Köln (epd). Im Kampf gegen eine Radikalisierung von Gläubigen kommen nach Worten des für die Islamkonferenz zuständigen Staatssekretärs im Bundesinnenministerium, Markus Kerber, vom Ausland unabhängige Imam-Ausbildungsstätten eine zentrale Rolle zu. Die Verankerung der Imamausbildung in Deutschland durch in Deutschland lebende Muslime in deutscher Sprache sei die hierzulande verfolgte Gegenstrategie, "um genau das zu unterbinden, was wir in ganz Europa seit vielen Jahren beobachten, nämlich eine ungute Einflussnahme durch das Ausland", sagte Kerber am Dienstag im WDR5-"Morgenecho" vor dem Beginn der Islamkonferenz.
Kerber betonte, dass von den heute in Deutschland tätigen Moscheevorbetern keine Radikalisierung ausgehe und dass die überwiegende Mehrheit der muslimischen Mitbürgerinnen und Mitbürgern nichts mit islamistischen Extremismen gemein habe. Aber Radikalisierungsprozesse seien extrem schwierige psychologische Vorgänge. Radikalisierung finde häufig etwa im Internet statt. "Und nicht jeder Attentäter war vorher ein eifriger Moscheegänger", betonte er.
Mit Blick auf die als wenig integrationsfördernd kritisierte Anbindung des Islamverbands Ditib an die staatliche türkische Religionsbehörde Diyanet erläuterte der Staatsekretär, dass er bereits im Jahr 2018 Gespräche in Ankara geführt habe. In diesen Gesprächen sei der türkischen Regierung verdeutlicht worden, dass Deutschland keine "Import"-Imame mehr wolle und dass die Zahl der aus dem Ausland nach Deutschland kommenden Imame in den kommenden Jahren gegen null gehen müsse.
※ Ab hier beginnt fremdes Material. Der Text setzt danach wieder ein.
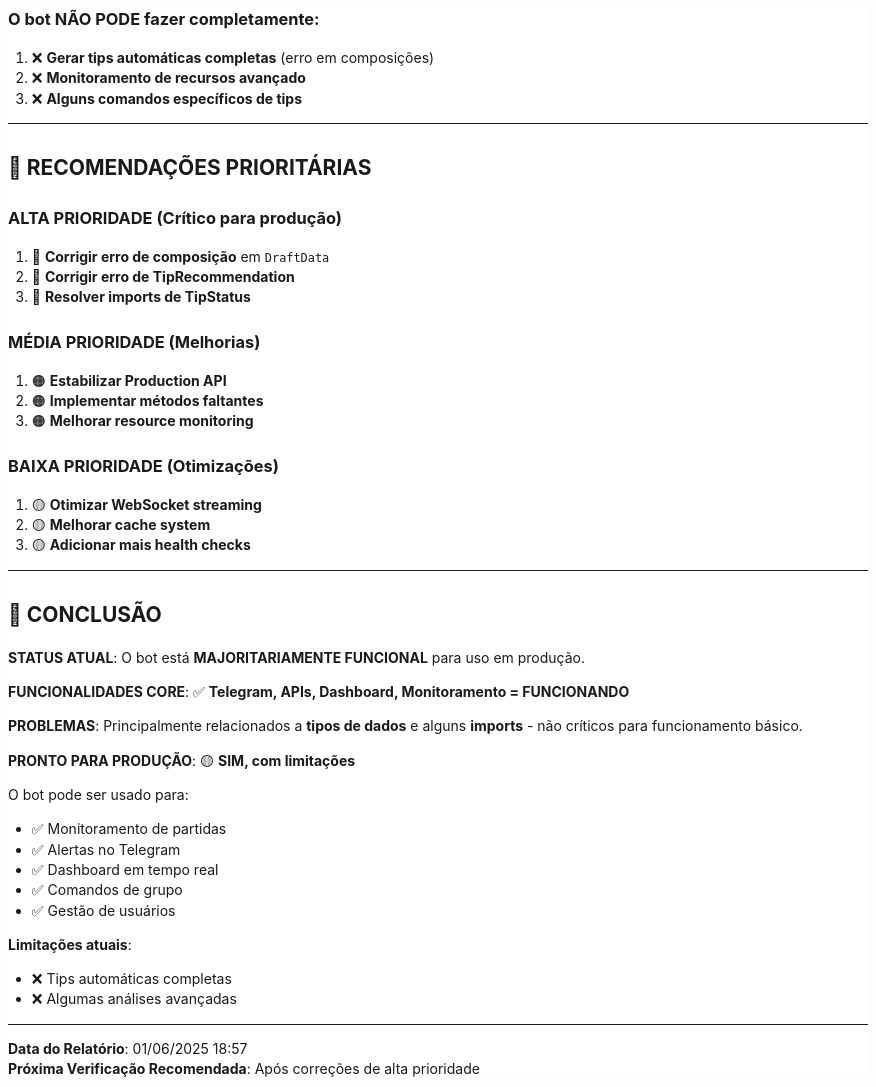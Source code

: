 ### **O bot NÃO PODE fazer completamente**:
1. ❌ **Gerar tips automáticas completas** (erro em composições)
2. ❌ **Monitoramento de recursos avançado**
3. ❌ **Alguns comandos específicos de tips**

---

## 🔧 RECOMENDAÇÕES PRIORITÁRIAS

### **ALTA PRIORIDADE** (Crítico para produção)
1. 🔴 **Corrigir erro de composição** em `DraftData`
2. 🔴 **Corrigir erro de TipRecommendation** 
3. 🔴 **Resolver imports de TipStatus**

### **MÉDIA PRIORIDADE** (Melhorias)
1. 🟠 **Estabilizar Production API**
2. 🟠 **Implementar métodos faltantes**
3. 🟠 **Melhorar resource monitoring**

### **BAIXA PRIORIDADE** (Otimizações)
1. 🟡 **Otimizar WebSocket streaming**
2. 🟡 **Melhorar cache system**
3. 🟡 **Adicionar mais health checks**

---

## 🎉 CONCLUSÃO

**STATUS ATUAL**: O bot está **MAJORITARIAMENTE FUNCIONAL** para uso em produção.

**FUNCIONALIDADES CORE**: ✅ **Telegram, APIs, Dashboard, Monitoramento = FUNCIONANDO**

**PROBLEMAS**: Principalmente relacionados a **tipos de dados** e alguns **imports** - não críticos para funcionamento básico.

**PRONTO PARA PRODUÇÃO**: 🟡 **SIM, com limitações**

O bot pode ser usado para:
- ✅ Monitoramento de partidas
- ✅ Alertas no Telegram
- ✅ Dashboard em tempo real
- ✅ Comandos de grupo
- ✅ Gestão de usuários

**Limitações atuais**:
- ❌ Tips automáticas completas
- ❌ Algumas análises avançadas

---

**Data do Relatório**: 01/06/2025 18:57  
**Próxima Verificação Recomendada**: Após correções de alta prioridade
Als erste Reaktion darauf habe die Ditib im vergangenen Jahr in der Eifel ein eigenes Ausbildungszentrum für Ditib-Imame in Deutschland in deutscher Sprache begonnen, erläuterte Kerber. Er würdigte das Projekt und verwies darauf, dass die Ausbildung von geistlichem Personal nach deutscher grundgesetzlicher Verfassungsordnung immer eine Angelegenheit der religiösen Gemeinschaft selbst sei. Dies gelte auch für Christen und Juden. Aber auch typisch für die deutsche verfassungsrechtliche Konstruktion sei eben ein gegenseitiges Vertrauensverhältnis durch Transparenz.
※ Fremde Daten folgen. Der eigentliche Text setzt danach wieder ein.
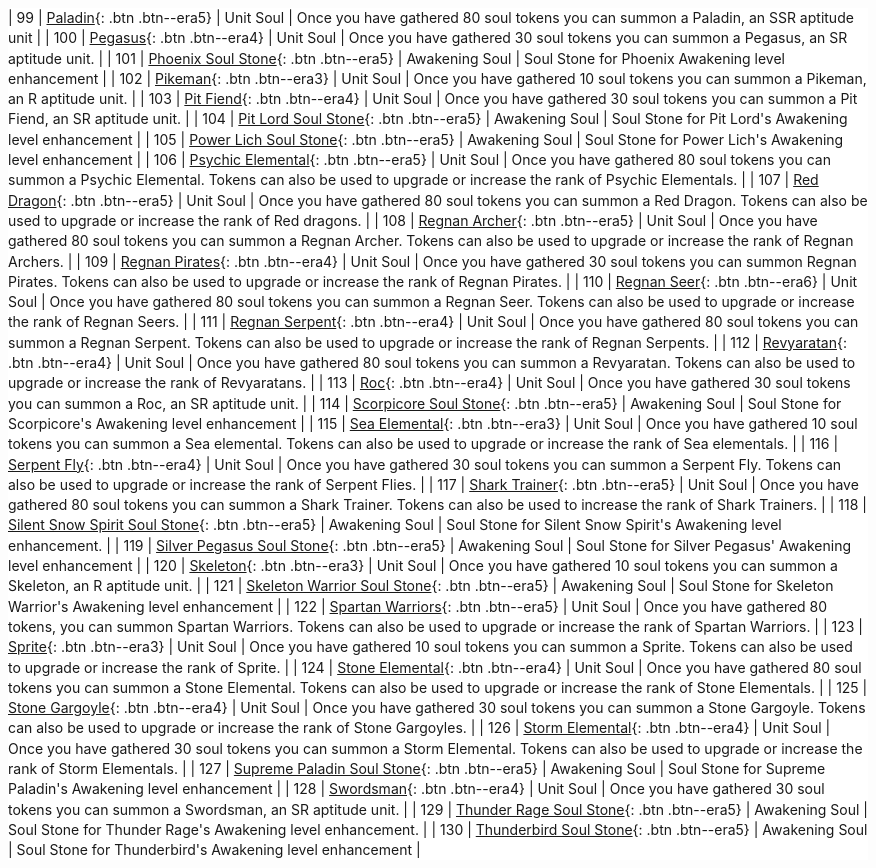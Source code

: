   | 99 | [Paladin](/Items/unt_86/){: .btn .btn--era5} | Unit Soul | Once you have gathered 80 soul tokens you can summon a Paladin, an SSR aptitude unit |
  | 100 | [Pegasus](/Items/unt_104/){: .btn .btn--era4} | Unit Soul | Once you have gathered 30 soul tokens you can summon a Pegasus, an SR aptitude unit. |
  | 101 | [Phoenix Soul Stone](/Items/unt_2/){: .btn .btn--era5} | Awakening Soul | Soul Stone for Phoenix Awakening level enhancement |
  | 102 | [Pikeman](/Items/unt_121/){: .btn .btn--era3} | Unit Soul | Once you have gathered 10 soul tokens you can summon a Pikeman, an R aptitude unit. |
  | 103 | [Pit Fiend](/Items/unt_139/){: .btn .btn--era4} | Unit Soul | Once you have gathered 30 soul tokens you can summon a Pit Fiend, an SR aptitude unit. |
  | 104 | [Pit Lord Soul Stone](/Items/unt_38/){: .btn .btn--era5} | Awakening Soul | Soul Stone for Pit Lord's Awakening level enhancement |
  | 105 | [Power Lich Soul Stone](/Items/unt_87/){: .btn .btn--era5} | Awakening Soul | Soul Stone for Power Lich's Awakening level enhancement |
  | 106 | [Psychic Elemental](/Items/unt_34/){: .btn .btn--era5} | Unit Soul | Once you have gathered 80 soul tokens you can summon a Psychic Elemental. Tokens can also be used to upgrade or increase the rank of Psychic Elementals. |
  | 107 | [Red Dragon](/Items/unt_113/){: .btn .btn--era5} | Unit Soul | Once you have gathered 80 soul tokens you can summon a Red Dragon. Tokens can also be used to upgrade or increase the rank of Red dragons. |
  | 108 | [Regnan Archer](/Items/unt_49/){: .btn .btn--era5} | Unit Soul | Once you have gathered 80 soul tokens you can summon a Regnan Archer. Tokens can also be used to upgrade or increase the rank of Regnan Archers. |
  | 109 | [Regnan Pirates](/Items/unt_32/){: .btn .btn--era4} | Unit Soul | Once you have gathered 30 soul tokens you can summon Regnan Pirates. Tokens can also be used to upgrade or increase the rank of Regnan Pirates. |
  | 110 | [Regnan Seer](/Items/unt_111/){: .btn .btn--era6} | Unit Soul | Once you have gathered 80 soul tokens you can summon a Regnan Seer. Tokens can also be used to upgrade or increase the rank of Regnan Seers. |
  | 111 | [Regnan Serpent](/Items/unt_89/){: .btn .btn--era4} | Unit Soul | Once you have gathered 80 soul tokens you can summon a Regnan Serpent. Tokens can also be used to upgrade or increase the rank of Regnan Serpents. |
  | 112 | [Revyaratan](/Items/unt_129/){: .btn .btn--era4} | Unit Soul | Once you have gathered 80 soul tokens you can summon a Revyaratan. Tokens can also be used to upgrade or increase the rank of Revyaratans. |
  | 113 | [Roc](/Items/unt_41/){: .btn .btn--era4} | Unit Soul | Once you have gathered 30 soul tokens you can summon a Roc, an SR aptitude unit. |
  | 114 | [Scorpicore Soul Stone](/Items/unt_17/){: .btn .btn--era5} | Awakening Soul | Soul Stone for Scorpicore's Awakening level enhancement |
  | 115 | [Sea Elemental](/Items/unt_69/){: .btn .btn--era3} | Unit Soul | Once you have gathered 10 soul tokens you can summon a Sea elemental. Tokens can also be used to upgrade or increase the rank of Sea elementals. |
  | 116 | [Serpent Fly](/Items/unt_79/){: .btn .btn--era4} | Unit Soul | Once you have gathered 30 soul tokens you can summon a Serpent Fly. Tokens can also be used to upgrade or increase the rank of Serpent Flies. |
  | 117 | [Shark Trainer](/Items/unt_1/){: .btn .btn--era5} | Unit Soul | Once you have gathered 80 soul tokens you can summon a Shark Trainer. Tokens can also be used to increase the rank of Shark Trainers. |
  | 118 | [Silent Snow Spirit Soul Stone](/Items/unt_70/){: .btn .btn--era5} | Awakening Soul | Soul Stone for Silent Snow Spirit's Awakening level enhancement. |
  | 119 | [Silver Pegasus Soul Stone](/Items/unt_13/){: .btn .btn--era5} | Awakening Soul | Soul Stone for Silver Pegasus' Awakening level enhancement |
  | 120 | [Skeleton](/Items/unt_82/){: .btn .btn--era3} | Unit Soul | Once you have gathered 10 soul tokens you can summon a Skeleton, an R aptitude unit. |
  | 121 | [Skeleton Warrior Soul Stone](/Items/unt_12/){: .btn .btn--era5} | Awakening Soul | Soul Stone for Skeleton Warrior's Awakening level enhancement |
  | 122 | [Spartan Warriors](/Items/unt_90/){: .btn .btn--era5} | Unit Soul | Once you have gathered 80 tokens, you can summon Spartan Warriors. Tokens can also be used to upgrade or increase the rank of Spartan Warriors. |
  | 123 | [Sprite](/Items/unt_136/){: .btn .btn--era3} | Unit Soul | Once you have gathered 10 soul tokens you can summon a Sprite. Tokens can also be used to upgrade or increase the rank of Sprite. |
  | 124 | [Stone Elemental](/Items/unt_52/){: .btn .btn--era4} | Unit Soul | Once you have gathered 80 soul tokens you can summon a Stone Elemental. Tokens can also be used to upgrade or increase the rank of Stone Elementals. |
  | 125 | [Stone Gargoyle](/Items/unt_141/){: .btn .btn--era4} | Unit Soul | Once you have gathered 30 soul tokens you can summon a Stone Gargoyle. Tokens can also be used to upgrade or increase the rank of Stone Gargoyles. |
  | 126 | [Storm Elemental](/Items/unt_115/){: .btn .btn--era4} | Unit Soul | Once you have gathered 30 soul tokens you can summon a Storm Elemental. Tokens can also be used to upgrade or increase the rank of Storm Elementals. |
  | 127 | [Supreme Paladin Soul Stone](/Items/unt_31/){: .btn .btn--era5} | Awakening Soul | Soul Stone for Supreme Paladin's Awakening level enhancement |
  | 128 | [Swordsman](/Items/unt_62/){: .btn .btn--era4} | Unit Soul | Once you have gathered 30 soul tokens you can summon a Swordsman, an SR aptitude unit. |
  | 129 | [Thunder Rage Soul Stone](/Items/unt_56/){: .btn .btn--era5} | Awakening Soul | Soul Stone for Thunder Rage's Awakening level enhancement. |
  | 130 | [Thunderbird Soul Stone](/Items/unt_138/){: .btn .btn--era5} | Awakening Soul | Soul Stone for Thunderbird's Awakening level enhancement |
Kerber würdigte zudem das in Osnabrück an den Start gegangene Islamkolleg als "zentralen Meilenstein". Hier sei "verbandsübergreifend und unabhängig ein Projekt der Imamausbildung in Deutschland durch deutsche Muslime für deutsche Imame geschaffen" worden. Es gebe in Deutschland ein großes Bedürfnis der hierzulande lebenden muslimischen Bürger, ihre religiösen Angelegenheiten selbst in die Hand zu nehmen. Mit dem Osnabrücker Kolleg sei hoffentlich ein positiv identitätsstiftendes und Radikalisierung vermeidendes Konstrukt geschaffen worden, das viele Nachahmer finden sollte.
Ab April 2021 sollen in Osnabrück jährlich 20 bis 30 muslimische Geistliche, Seelsorger und Gemeindebetreuer für den praktischen Dienst in Moscheegemeinden in ganz Deutschland ausgebildet werden. Voraussetzung ist ein Bachelor-Abschluss in islamischer Theologie.